Disruption of artificial lipid bilayers in the presence of transition metal oxide and rare earth metal oxide nanoparticles

Abstract

The unique properties of nanoparticles have made them popular materials for a wide variety of applications. Their prevalence has increased research attention to their potential toxicity, and multiple groups have found that certain nanoparticles are biologically hazardous and can induce autophagy, oxidative stress, nucleic acid damage, and cell membrane damage. In particular, multiple studies have investigated interactions between nanoparticles and cell membranes.

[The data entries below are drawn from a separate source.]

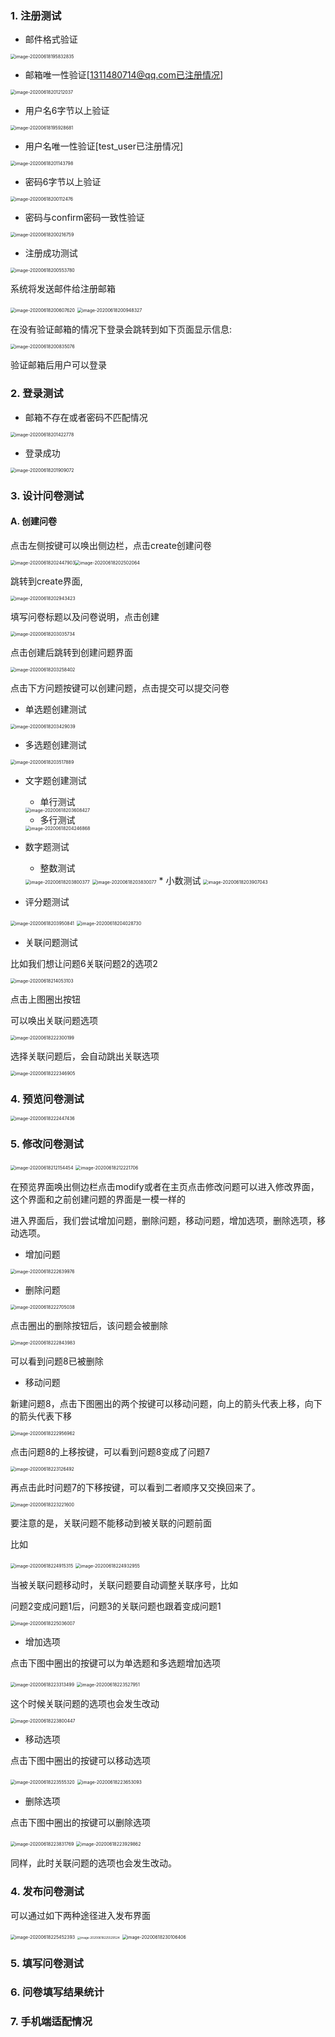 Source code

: ### 1. 注册测试

* 邮件格式验证

<img src="../miaochenlu.github.io/assets/images/image-20200618195832835.png" alt="image-20200618195832835" style="zoom:50%;" />

* 邮箱唯一性验证[1311480714@qq.com已注册情况]

<img src="../miaochenlu.github.io/assets/images/image-20200618201212037.png" alt="image-20200618201212037" style="zoom:50%;" />

* 用户名6字节以上验证

<img src="../miaochenlu.github.io/assets/images/image-20200618195928681.png" alt="image-20200618195928681" style="zoom:50%;" />

* 用户名唯一性验证[test_user已注册情况]

<img src="../miaochenlu.github.io/assets/images/image-20200618201143798.png" alt="image-20200618201143798" style="zoom:50%;" />

* 密码6字节以上验证

<img src="../miaochenlu.github.io/assets/images/image-20200618200112476.png" alt="image-20200618200112476" style="zoom:50%;" />

* 密码与confirm密码一致性验证

<img src="../miaochenlu.github.io/assets/images/image-20200618200216759.png" alt="image-20200618200216759" style="zoom:50%;" />

* 注册成功测试

<img src="../miaochenlu.github.io/assets/images/image-20200618200553780.png" alt="image-20200618200553780" style="zoom:50%;" />

系统将发送邮件给注册邮箱

<img src="../miaochenlu.github.io/assets/images/image-20200618200607620.png" alt="image-20200618200607620" style="zoom:50%;" />

<img src="../miaochenlu.github.io/assets/images/image-20200618200948327.png" alt="image-20200618200948327" style="zoom:50%;" />

在没有验证邮箱的情况下登录会跳转到如下页面显示信息:

<img src="../miaochenlu.github.io/assets/images/image-20200618200835076.png" alt="image-20200618200835076" style="zoom:50%;" />

验证邮箱后用户可以登录



### 2. 登录测试

* 邮箱不存在或者密码不匹配情况

<img src="../miaochenlu.github.io/assets/images/image-20200618201422778.png" alt="image-20200618201422778" style="zoom:50%;" />

* 登录成功

<img src="../miaochenlu.github.io/assets/images/image-20200618201909072.png" alt="image-20200618201909072" style="zoom:50%;" />

### 3. 设计问卷测试

#### A. 创建问卷

点击左侧按键可以唤出侧边栏，点击create创建问卷

<img src="../miaochenlu.github.io/assets/images/image-20200618202447903.png" alt="image-20200618202447903" style="zoom:50%;" /><img src="../miaochenlu.github.io/assets/images/image-20200618202502064.png" alt="image-20200618202502064" style="zoom:50%;" />

跳转到create界面, 

<img src="../miaochenlu.github.io/assets/images/image-20200618202943423.png" alt="image-20200618202943423" style="zoom:50%;" />

填写问卷标题以及问卷说明，点击创建

<img src="../miaochenlu.github.io/assets/images/image-20200618203035734.png" alt="image-20200618203035734" style="zoom:50%;" />

点击创建后跳转到创建问题界面

<img src="../miaochenlu.github.io/assets/images/image-20200618203258402.png" alt="image-20200618203258402" style="zoom:50%;" />

点击下方问题按键可以创建问题，点击提交可以提交问卷

* 单选题创建测试

<img src="../miaochenlu.github.io/assets/images/image-20200618203429039.png" alt="image-20200618203429039" style="zoom:50%;" />

* 多选题创建测试

<img src="../miaochenlu.github.io/assets/images/image-20200618203517889.png" alt="image-20200618203517889" style="zoom:50%;" />

* 文字题创建测试
  * 单行测试

  <img src="../miaochenlu.github.io/assets/images/image-20200618203608427.png" alt="image-20200618203608427" style="zoom:50%;" />

  * 多行测试

  <img src="../miaochenlu.github.io/assets/images/image-20200618204246868.png" alt="image-20200618204246868" style="zoom:50%;" />

* 数字题测试
  * 整数测试

  <img src="../miaochenlu.github.io/assets/images/image-20200618203800377.png" alt="image-20200618203800377" style="zoom:50%;" />

  <img src="../miaochenlu.github.io/assets/images/image-20200618203830077.png" alt="image-20200618203830077" style="zoom:50%;" />
  * 小数测试

  <img src="../miaochenlu.github.io/assets/images/image-20200618203907043.png" alt="image-20200618203907043" style="zoom:50%;" />

* 评分题测试

<img src="../miaochenlu.github.io/assets/images/image-20200618203950841.png" alt="image-20200618203950841" style="zoom:50%;" />

<img src="../miaochenlu.github.io/assets/images/image-20200618204028730.png" alt="image-20200618204028730" style="zoom:50%;" />

* 关联问题测试

比如我们想让问题6关联问题2的选项2

<img src="../miaochenlu.github.io/assets/images/image-20200618214053103.png" alt="image-20200618214053103" style="zoom:50%;" />

点击上图圈出按钮

可以唤出关联问题选项

<img src="../miaochenlu.github.io/assets/images/image-20200618222300199.png" alt="image-20200618222300199" style="zoom:50%;" />

选择关联问题后，会自动跳出关联选项

<img src="../miaochenlu.github.io/assets/images/image-20200618222346905.png" alt="image-20200618222346905" style="zoom:50%;" />

### 4. 预览问卷测试

<img src="../miaochenlu.github.io/assets/images/image-20200618222447436.png" alt="image-20200618222447436" style="zoom:50%;" />

### 5. 修改问卷测试

<img src="../miaochenlu.github.io/assets/images/image-20200618212154454.png" alt="image-20200618212154454" style="zoom:50%;" />

<img src="../miaochenlu.github.io/assets/images/image-20200618212221706.png" alt="image-20200618212221706" style="zoom:50%;" />

在预览界面唤出侧边栏点击modify或者在主页点击修改问题可以进入修改界面，这个界面和之前创建问题的界面是一模一样的

进入界面后，我们尝试增加问题，删除问题，移动问题，增加选项，删除选项，移动选项。

* 增加问题

<img src="../miaochenlu.github.io/assets/images/image-20200618222639976.png" alt="image-20200618222639976" style="zoom:50%;" />

* 删除问题

<img src="../miaochenlu.github.io/assets/images/image-20200618222705038.png" alt="image-20200618222705038" style="zoom:50%;" />

点击圈出的删除按钮后，该问题会被删除

<img src="../miaochenlu.github.io/assets/images/image-20200618222843983.png" alt="image-20200618222843983" style="zoom:50%;" />

可以看到问题8已被删除

* 移动问题

新建问题8，点击下图圈出的两个按键可以移动问题，向上的箭头代表上移，向下的箭头代表下移

<img src="../miaochenlu.github.io/assets/images/image-20200618222956962.png" alt="image-20200618222956962" style="zoom:50%;" />

点击问题8的上移按键，可以看到问题8变成了问题7

<img src="../miaochenlu.github.io/assets/images/image-20200618223126492.png" alt="image-20200618223126492" style="zoom:50%;" />

再点击此时问题7的下移按键，可以看到二者顺序又交换回来了。

<img src="../miaochenlu.github.io/assets/images/image-20200618223221600.png" alt="image-20200618223221600" style="zoom:50%;" />

要注意的是，关联问题不能移动到被关联的问题前面

比如

<img src="../miaochenlu.github.io/assets/images/image-20200618224915315.png" alt="image-20200618224915315" style="zoom:50%;" />

<img src="../miaochenlu.github.io/assets/images/image-20200618224932955.png" alt="image-20200618224932955" style="zoom:50%;" />

当被关联问题移动时，关联问题要自动调整关联序号，比如

问题2变成问题1后，问题3的关联问题也跟着变成问题1

<img src="../miaochenlu.github.io/assets/images/image-20200618225036007.png" alt="image-20200618225036007" style="zoom:50%;" />

* 增加选项

点击下图中圈出的按键可以为单选题和多选题增加选项

<img src="../miaochenlu.github.io/assets/images/image-20200618223313499.png" alt="image-20200618223313499" style="zoom:50%;" />

<img src="../miaochenlu.github.io/assets/images/image-20200618223527951.png" alt="image-20200618223527951" style="zoom:50%;" />

这个时候关联问题的选项也会发生改动

<img src="../miaochenlu.github.io/assets/images/image-20200618223800447.png" alt="image-20200618223800447" style="zoom:50%;" />

* 移动选项

点击下图中圈出的按键可以移动选项

<img src="../miaochenlu.github.io/assets/images/image-20200618223555320.png" alt="image-20200618223555320" style="zoom:50%;" />

<img src="../miaochenlu.github.io/assets/images/image-20200618223653093.png" alt="image-20200618223653093" style="zoom:50%;" />

* 删除选项

点击下图中圈出的按键可以删除选项

<img src="../miaochenlu.github.io/assets/images/image-20200618223831769.png" alt="image-20200618223831769" style="zoom:50%;" />

<img src="../miaochenlu.github.io/assets/images/image-20200618223929862.png" alt="image-20200618223929862" style="zoom:50%;" />

同样，此时关联问题的选项也会发生改动。

### 4. 发布问卷测试

可以通过如下两种途径进入发布界面

<img src="../miaochenlu.github.io/assets/images/image-20200618225452393.png" alt="image-20200618225452393" style="zoom:50%;" />

<img src="../miaochenlu.github.io/assets/images/image-20200618225529524.png" alt="image-20200618225529524" style="zoom:33%;" />



<img src="../miaochenlu.github.io/assets/images/image-20200618230106406.png" alt="image-20200618230106406" style="zoom:50%;" />



### 5. 填写问卷测试



### 6. 问卷填写结果统计



### 7. 手机端适配情况



###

Here, we use a high throughput artificial lipid bilayer platform capable of high resolution electrical measurements of bilayer conductance to screen for interaction between lipid bilayers and metal oxide and rare earth metal oxide nanoparticles 15–200 nm in diameter composed of: Fe3O4, Eu2O3, Er2O3, Co3O4, ZnO, La2O3, Gd2O3, CeO2, In2O3, CuO, HfO2, and TiO2. We found that all particles, with the exception of Fe3O4, TiO2, and HfO2, exhibited significant interactions with lipid bilayers, causing them to rupture a short time after addition to the solution adjacent to the bilayer. We measured this at several pH values and ionic strengths, finding, in agreement with prior work, that cationic nanoparticle surface charge correlated strongly with nanoparticle-induced disruption of lipid bilayers.